Affirmation

世田谷育ち、都立大附属から中大理工へ。

客観的に見れば決して弱者ではないはず。ただし本人にとってはどうだったのだろうか。

三茶でナンパ師をしていたという話からも強烈に漂うのは”認められたい”という渇望。


たとえ誰かたった一人だったとしても、そのままでいいから、大丈夫だよと、丸ごと受け入れてもらえるような体験が、一度でもあったとしたら違ったのではないか。

そんな風に思った。


都内でも地域差はあると思うけど、この辺りだと、今なら中高一貫都立校に通っているような、経済的文化的に他地域であれば中学受験をしているような層も、中学まで公立に通っていることはよくあった。学校が極端に荒れていることもないし、公立中学の教育から高校受験を経て初めてそれぞれの学力•階層に近い集団へ入るというのが一般的とも言えたと思う。

公立中の最上位層は偏差値70を超える国立附属や私立、その他優秀層は地域の都立最上位校や70弱位の私立へ入っていく(それなりの文化資本を持つ家が多いので、中学受験をしなくても高校やその先の大学進学に成功できるわけだ)。

都立大附属は公立大附属というので珍しいのもあるし、そもそも私には自分の進学先の決定権がなかったので存在をあまり認識していなかった。おそらく学年でもクラスでも上でも下でもない位の層が選ぶところなのではないかと思う。

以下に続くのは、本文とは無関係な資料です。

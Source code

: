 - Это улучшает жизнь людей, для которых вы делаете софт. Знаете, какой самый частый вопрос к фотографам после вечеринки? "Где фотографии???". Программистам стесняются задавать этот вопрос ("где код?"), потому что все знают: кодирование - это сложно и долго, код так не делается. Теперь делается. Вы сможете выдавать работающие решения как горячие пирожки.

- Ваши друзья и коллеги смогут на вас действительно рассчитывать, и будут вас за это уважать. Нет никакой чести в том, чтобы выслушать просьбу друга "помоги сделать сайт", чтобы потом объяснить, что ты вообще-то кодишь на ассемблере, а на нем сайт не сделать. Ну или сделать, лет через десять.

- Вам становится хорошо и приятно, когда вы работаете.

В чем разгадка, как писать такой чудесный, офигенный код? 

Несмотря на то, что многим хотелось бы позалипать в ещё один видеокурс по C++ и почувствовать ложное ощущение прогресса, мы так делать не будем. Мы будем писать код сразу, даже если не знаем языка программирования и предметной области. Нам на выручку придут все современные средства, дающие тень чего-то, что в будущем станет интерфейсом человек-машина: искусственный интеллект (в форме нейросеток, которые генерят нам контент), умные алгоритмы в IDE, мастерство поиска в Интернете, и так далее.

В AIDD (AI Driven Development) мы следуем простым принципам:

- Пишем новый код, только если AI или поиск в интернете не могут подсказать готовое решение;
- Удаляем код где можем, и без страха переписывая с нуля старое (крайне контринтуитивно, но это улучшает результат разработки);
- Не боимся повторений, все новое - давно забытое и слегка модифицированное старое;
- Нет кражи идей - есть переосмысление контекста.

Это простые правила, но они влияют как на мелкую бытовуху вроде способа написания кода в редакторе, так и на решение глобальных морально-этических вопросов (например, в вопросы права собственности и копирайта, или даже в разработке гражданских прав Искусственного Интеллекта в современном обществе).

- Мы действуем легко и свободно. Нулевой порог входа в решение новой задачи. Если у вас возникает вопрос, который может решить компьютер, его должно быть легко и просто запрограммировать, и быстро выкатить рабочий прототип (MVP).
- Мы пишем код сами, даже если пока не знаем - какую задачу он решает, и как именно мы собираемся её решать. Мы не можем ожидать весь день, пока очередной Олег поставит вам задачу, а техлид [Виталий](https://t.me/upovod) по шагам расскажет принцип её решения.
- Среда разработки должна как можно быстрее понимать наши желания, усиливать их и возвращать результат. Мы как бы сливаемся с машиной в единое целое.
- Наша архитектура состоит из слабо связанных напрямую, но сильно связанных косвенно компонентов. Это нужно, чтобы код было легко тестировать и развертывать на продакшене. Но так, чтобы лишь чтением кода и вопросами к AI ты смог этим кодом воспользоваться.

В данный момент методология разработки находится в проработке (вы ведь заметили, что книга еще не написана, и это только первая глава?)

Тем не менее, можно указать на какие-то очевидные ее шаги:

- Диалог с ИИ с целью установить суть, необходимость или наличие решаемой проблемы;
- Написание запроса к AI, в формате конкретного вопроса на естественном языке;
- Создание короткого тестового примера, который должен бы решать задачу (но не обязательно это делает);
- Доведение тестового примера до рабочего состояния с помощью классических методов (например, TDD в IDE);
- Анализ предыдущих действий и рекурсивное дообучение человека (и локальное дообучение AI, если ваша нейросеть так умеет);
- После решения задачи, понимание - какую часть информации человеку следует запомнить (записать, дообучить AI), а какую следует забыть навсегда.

下ではない、でも上でもない。自分のアイデンティティーをどこに置くのかにもよるけれども、こんなはずじゃない、本来はこんなはずじゃなかった、そんなことの積み重ねが、小田急事件を起こしてしまった彼に、かえって屈折した選民意識と本当は違った何かになれたはずという強烈な錯覚を生んでしまったのではないかとも感じられた。


私が行くことになった高校は進学校だったので、国立か早慶で「普通」という価値観が蔓延していた。私自身はそれに馴染めず気持ち悪いなと入学時から抗っていたものの、同級生の父親が高卒だという話を聞き、そんなことが存在するのかと心底驚いてしまったことがある。両親大卒、その上の世代も大学へ通っていたというのが「普通」だと思い込まされていたからだ。

高3の受験シーズンが終わり、再会した時に進学先がMARCHだと、出身高内で話したとしたら、気まずい沈黙の後に「まあでもきっといいことあるよ」的な意味不明な労いがあるだろう。


私が10代までを過ごしたのはそのように閉鎖的で凝り固まった価値観の中だった。

学校だけでなく、その外がさらに酷かった。

私の望み、好みが省みられること、受け入れられることは一切無かった。意志を持てば潰された。結果を出せばより先を求められた。できること、好きなことは危険なことだった。結局それらは自分の元を離れいいように使われて自分の首を絞めることになる。だから音楽は捨ててしまった。勉強もする気が無くなった。一方、できないことは愚かなことだと思わされていたし、黙って言うことをきかない、気に喰わないと総出で攻撃される。袋小路だった。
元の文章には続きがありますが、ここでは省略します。